**TASK TO COMPLETE**
Scan the lines below for the word "book". Copy each line you find it in.

**SUPPLIED MATERIAL**
+---+

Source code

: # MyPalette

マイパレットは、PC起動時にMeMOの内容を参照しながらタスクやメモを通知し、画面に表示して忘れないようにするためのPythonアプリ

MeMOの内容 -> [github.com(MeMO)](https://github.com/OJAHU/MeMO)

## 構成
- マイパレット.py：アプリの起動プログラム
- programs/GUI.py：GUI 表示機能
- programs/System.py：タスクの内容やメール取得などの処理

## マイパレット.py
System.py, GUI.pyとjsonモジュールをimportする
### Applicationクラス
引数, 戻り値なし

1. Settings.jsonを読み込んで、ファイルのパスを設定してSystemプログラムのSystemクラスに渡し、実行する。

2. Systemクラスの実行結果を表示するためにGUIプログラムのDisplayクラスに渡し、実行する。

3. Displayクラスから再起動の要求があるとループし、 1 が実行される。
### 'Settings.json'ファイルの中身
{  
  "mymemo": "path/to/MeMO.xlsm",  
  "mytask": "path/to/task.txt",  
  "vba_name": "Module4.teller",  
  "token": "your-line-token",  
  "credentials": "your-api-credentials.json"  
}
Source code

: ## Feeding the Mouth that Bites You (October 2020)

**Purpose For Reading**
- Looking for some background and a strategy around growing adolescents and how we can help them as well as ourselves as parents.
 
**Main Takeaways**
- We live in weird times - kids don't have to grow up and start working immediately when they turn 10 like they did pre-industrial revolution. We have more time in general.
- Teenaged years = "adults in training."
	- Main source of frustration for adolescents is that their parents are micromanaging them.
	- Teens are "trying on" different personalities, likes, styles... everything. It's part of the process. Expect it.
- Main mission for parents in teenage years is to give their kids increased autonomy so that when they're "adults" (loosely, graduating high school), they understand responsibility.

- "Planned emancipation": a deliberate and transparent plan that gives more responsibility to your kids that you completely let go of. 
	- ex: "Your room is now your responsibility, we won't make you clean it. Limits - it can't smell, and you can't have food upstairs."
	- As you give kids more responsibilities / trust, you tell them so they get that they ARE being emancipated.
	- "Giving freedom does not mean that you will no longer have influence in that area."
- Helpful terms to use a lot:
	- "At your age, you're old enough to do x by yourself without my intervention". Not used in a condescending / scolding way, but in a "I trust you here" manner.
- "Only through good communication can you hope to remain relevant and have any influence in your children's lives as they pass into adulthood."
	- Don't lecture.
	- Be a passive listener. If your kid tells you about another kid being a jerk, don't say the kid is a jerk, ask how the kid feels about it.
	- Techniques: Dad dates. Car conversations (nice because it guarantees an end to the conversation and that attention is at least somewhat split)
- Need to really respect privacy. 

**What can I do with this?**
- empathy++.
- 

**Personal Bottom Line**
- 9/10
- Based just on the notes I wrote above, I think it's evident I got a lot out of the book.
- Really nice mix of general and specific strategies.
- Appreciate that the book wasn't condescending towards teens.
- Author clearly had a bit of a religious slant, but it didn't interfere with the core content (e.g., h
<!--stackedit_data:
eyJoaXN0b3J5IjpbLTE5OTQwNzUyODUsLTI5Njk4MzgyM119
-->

+---+

**EXPECTED ANSWER**
- Based just on the notes I wrote above, I think it's evident I got a lot out of the book.
- Appreciate that the book wasn't condescending towards teens.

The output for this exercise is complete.